> What to do:
Copy the data below exactly, omitting any picture it contains.

-------- Exercise input --------

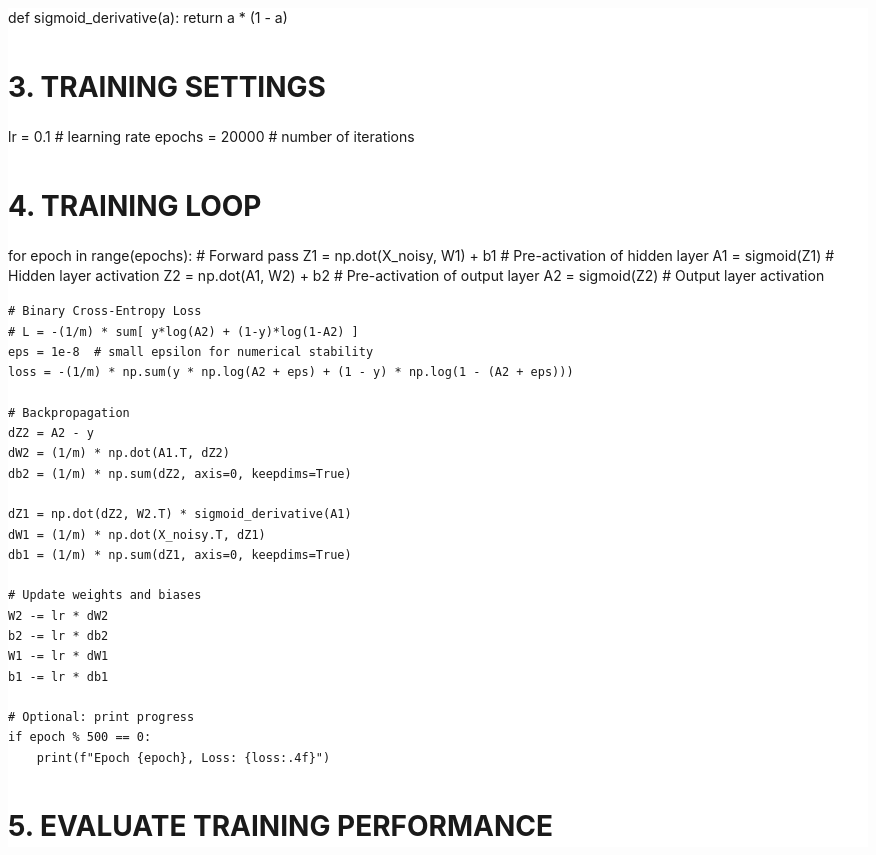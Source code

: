 def sigmoid_derivative(a):
    return a * (1 - a)

# 3. TRAINING SETTINGS

lr = 0.1        # learning rate
epochs = 20000   # number of iterations

# 4. TRAINING LOOP
for epoch in range(epochs):
    # Forward pass
    Z1 = np.dot(X_noisy, W1) + b1   # Pre-activation of hidden layer
    A1 = sigmoid(Z1)               # Hidden layer activation
    Z2 = np.dot(A1, W2) + b2       # Pre-activation of output layer
    A2 = sigmoid(Z2)               # Output layer activation

    # Binary Cross-Entropy Loss
    # L = -(1/m) * sum[ y*log(A2) + (1-y)*log(1-A2) ]
    eps = 1e-8  # small epsilon for numerical stability
    loss = -(1/m) * np.sum(y * np.log(A2 + eps) + (1 - y) * np.log(1 - (A2 + eps)))
    
    # Backpropagation
    dZ2 = A2 - y
    dW2 = (1/m) * np.dot(A1.T, dZ2)
    db2 = (1/m) * np.sum(dZ2, axis=0, keepdims=True)
    
    dZ1 = np.dot(dZ2, W2.T) * sigmoid_derivative(A1)
    dW1 = (1/m) * np.dot(X_noisy.T, dZ1)
    db1 = (1/m) * np.sum(dZ1, axis=0, keepdims=True)

    # Update weights and biases
    W2 -= lr * dW2
    b2 -= lr * db2
    W1 -= lr * dW1
    b1 -= lr * db1
    
    # Optional: print progress
    if epoch % 500 == 0:
        print(f"Epoch {epoch}, Loss: {loss:.4f}")

# 5. EVALUATE TRAINING PERFORMANCE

--------

> Finished exercise:
Source code

: def sigmoid_derivative(a):
    return a * (1 - a)

# 3. TRAINING SETTINGS

lr = 0.1        # learning rate
epochs = 20000   # number of iterations

# 4. TRAINING LOOP
for epoch in range(epochs):
    # Forward pass
    Z1 = np.dot(X_noisy, W1) + b1   # Pre-activation of hidden layer
    A1 = sigmoid(Z1)               # Hidden layer activation
    Z2 = np.dot(A1, W2) + b2       # Pre-activation of output layer
    A2 = sigmoid(Z2)               # Output layer activation

    # Binary Cross-Entropy Loss
    # L = -(1/m) * sum[ y*log(A2) + (1-y)*log(1-A2) ]
    eps = 1e-8  # small epsilon for numerical stability
    loss = -(1/m) * np.sum(y * np.log(A2 + eps) + (1 - y) * np.log(1 - (A2 + eps)))
    
    # Backpropagation
    dZ2 = A2 - y
    dW2 = (1/m) * np.dot(A1.T, dZ2)
    db2 = (1/m) * np.sum(dZ2, axis=0, keepdims=True)
    
    dZ1 = np.dot(dZ2, W2.T) * sigmoid_derivative(A1)
    dW1 = (1/m) * np.dot(X_noisy.T, dZ1)
    db1 = (1/m) * np.sum(dZ1, axis=0, keepdims=True)

    # Update weights and biases
    W2 -= lr * dW2
    b2 -= lr * db2
    W1 -= lr * dW1
    b1 -= lr * db1
    
    # Optional: print progress
    if epoch % 500 == 0:
        print(f"Epoch {epoch}, Loss: {loss:.4f}")

# 5. EVALUATE TRAINING PERFORMANCE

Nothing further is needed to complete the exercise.